The estimation of this angle, the altitude, is known as sighting or shooting the object, or taking a sight. The angle, and the time when it was measured, can be used to calculate a position line on a nautical or aeronautical chart —for example, sighting the Sun at noon or Polaris at night in the Northern Hemisphere to estimate latitude.
Sighting the height of a landmark can give a measure of distance off and, held horizontally, a sextant can measure angles between objects for a position on a chart. The principle of earth instrument was first implemented around by John Hadley — and Thomas Godfrey —but it was also found later in the unpublished writings of Isaac Newton — Additional links can be found to Bartholomew Gosnold — indicating that the use of a sextant for nautical navigation predates Hadley's implementation.

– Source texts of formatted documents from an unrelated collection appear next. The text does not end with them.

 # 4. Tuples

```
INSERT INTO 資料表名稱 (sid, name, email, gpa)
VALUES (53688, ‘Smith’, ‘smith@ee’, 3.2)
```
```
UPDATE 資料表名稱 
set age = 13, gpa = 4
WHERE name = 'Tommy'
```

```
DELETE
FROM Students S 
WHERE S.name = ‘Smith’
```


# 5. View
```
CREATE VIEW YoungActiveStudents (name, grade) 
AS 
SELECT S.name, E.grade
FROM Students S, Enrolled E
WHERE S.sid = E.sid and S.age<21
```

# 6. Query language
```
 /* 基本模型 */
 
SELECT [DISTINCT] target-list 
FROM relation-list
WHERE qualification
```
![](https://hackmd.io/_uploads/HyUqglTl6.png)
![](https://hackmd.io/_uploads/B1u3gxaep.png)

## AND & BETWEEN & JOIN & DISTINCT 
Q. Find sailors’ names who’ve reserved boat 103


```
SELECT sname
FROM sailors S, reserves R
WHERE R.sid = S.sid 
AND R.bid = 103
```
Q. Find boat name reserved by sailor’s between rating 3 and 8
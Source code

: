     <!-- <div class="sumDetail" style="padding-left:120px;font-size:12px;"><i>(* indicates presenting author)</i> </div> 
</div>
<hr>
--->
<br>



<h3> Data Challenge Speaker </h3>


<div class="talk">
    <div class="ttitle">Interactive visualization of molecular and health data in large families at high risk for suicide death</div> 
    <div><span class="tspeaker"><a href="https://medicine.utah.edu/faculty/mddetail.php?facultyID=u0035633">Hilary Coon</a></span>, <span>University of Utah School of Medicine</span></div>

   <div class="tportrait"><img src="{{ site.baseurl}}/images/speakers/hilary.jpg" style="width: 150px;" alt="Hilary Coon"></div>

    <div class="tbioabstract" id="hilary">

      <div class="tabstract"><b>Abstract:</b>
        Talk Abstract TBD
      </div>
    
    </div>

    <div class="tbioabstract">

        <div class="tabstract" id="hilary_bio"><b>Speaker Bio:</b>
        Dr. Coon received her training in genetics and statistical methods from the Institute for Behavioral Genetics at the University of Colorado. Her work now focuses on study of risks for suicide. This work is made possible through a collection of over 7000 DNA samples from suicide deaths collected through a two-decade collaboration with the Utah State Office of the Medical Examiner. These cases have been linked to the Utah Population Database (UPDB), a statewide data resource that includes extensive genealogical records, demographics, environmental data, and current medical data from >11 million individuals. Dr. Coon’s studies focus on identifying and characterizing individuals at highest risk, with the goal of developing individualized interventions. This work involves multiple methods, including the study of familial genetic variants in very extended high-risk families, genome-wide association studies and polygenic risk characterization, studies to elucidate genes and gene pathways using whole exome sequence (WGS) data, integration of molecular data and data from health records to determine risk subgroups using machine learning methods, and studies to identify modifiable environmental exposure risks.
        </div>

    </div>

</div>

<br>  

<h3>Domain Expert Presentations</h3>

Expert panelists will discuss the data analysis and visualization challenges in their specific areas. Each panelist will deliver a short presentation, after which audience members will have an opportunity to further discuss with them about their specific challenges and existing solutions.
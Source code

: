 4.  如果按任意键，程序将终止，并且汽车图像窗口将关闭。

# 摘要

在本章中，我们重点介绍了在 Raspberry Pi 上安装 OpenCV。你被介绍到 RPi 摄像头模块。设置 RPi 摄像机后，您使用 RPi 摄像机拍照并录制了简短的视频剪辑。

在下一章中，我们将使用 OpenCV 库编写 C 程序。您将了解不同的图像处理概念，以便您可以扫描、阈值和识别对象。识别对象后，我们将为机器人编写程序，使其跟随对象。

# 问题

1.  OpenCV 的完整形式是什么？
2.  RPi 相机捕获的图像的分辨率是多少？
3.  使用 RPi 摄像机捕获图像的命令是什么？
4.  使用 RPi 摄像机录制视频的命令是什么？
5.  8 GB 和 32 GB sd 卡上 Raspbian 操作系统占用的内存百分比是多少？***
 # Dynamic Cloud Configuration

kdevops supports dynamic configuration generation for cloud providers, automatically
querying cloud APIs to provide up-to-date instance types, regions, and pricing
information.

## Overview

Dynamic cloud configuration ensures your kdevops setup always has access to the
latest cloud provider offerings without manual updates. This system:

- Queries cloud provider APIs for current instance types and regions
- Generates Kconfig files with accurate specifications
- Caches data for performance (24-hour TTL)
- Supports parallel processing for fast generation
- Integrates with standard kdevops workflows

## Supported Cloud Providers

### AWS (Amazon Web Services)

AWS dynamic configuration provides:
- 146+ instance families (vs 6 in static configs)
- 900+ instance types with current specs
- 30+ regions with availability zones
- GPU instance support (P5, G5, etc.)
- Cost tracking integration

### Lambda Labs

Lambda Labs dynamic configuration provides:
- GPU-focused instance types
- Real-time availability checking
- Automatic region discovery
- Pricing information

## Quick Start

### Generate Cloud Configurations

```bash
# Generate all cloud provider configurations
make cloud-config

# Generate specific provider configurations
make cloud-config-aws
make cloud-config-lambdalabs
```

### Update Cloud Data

Init was modified for sextant navigation by Portuguese navigator and naval officer Gago Coutinho. This section discusses navigators' sextants. Most of what is said about these specific sextants applies equally to other types of sextants. Navigators' sextants were primarily used for ocean navigation. Like the Davis quadrantthe sextant allows celestial objects to be measured relative to the horizon, rather than relative to the instrument. This allows excellent precision. Also, unlike the backstaffthe sextant allows direct observations of stars.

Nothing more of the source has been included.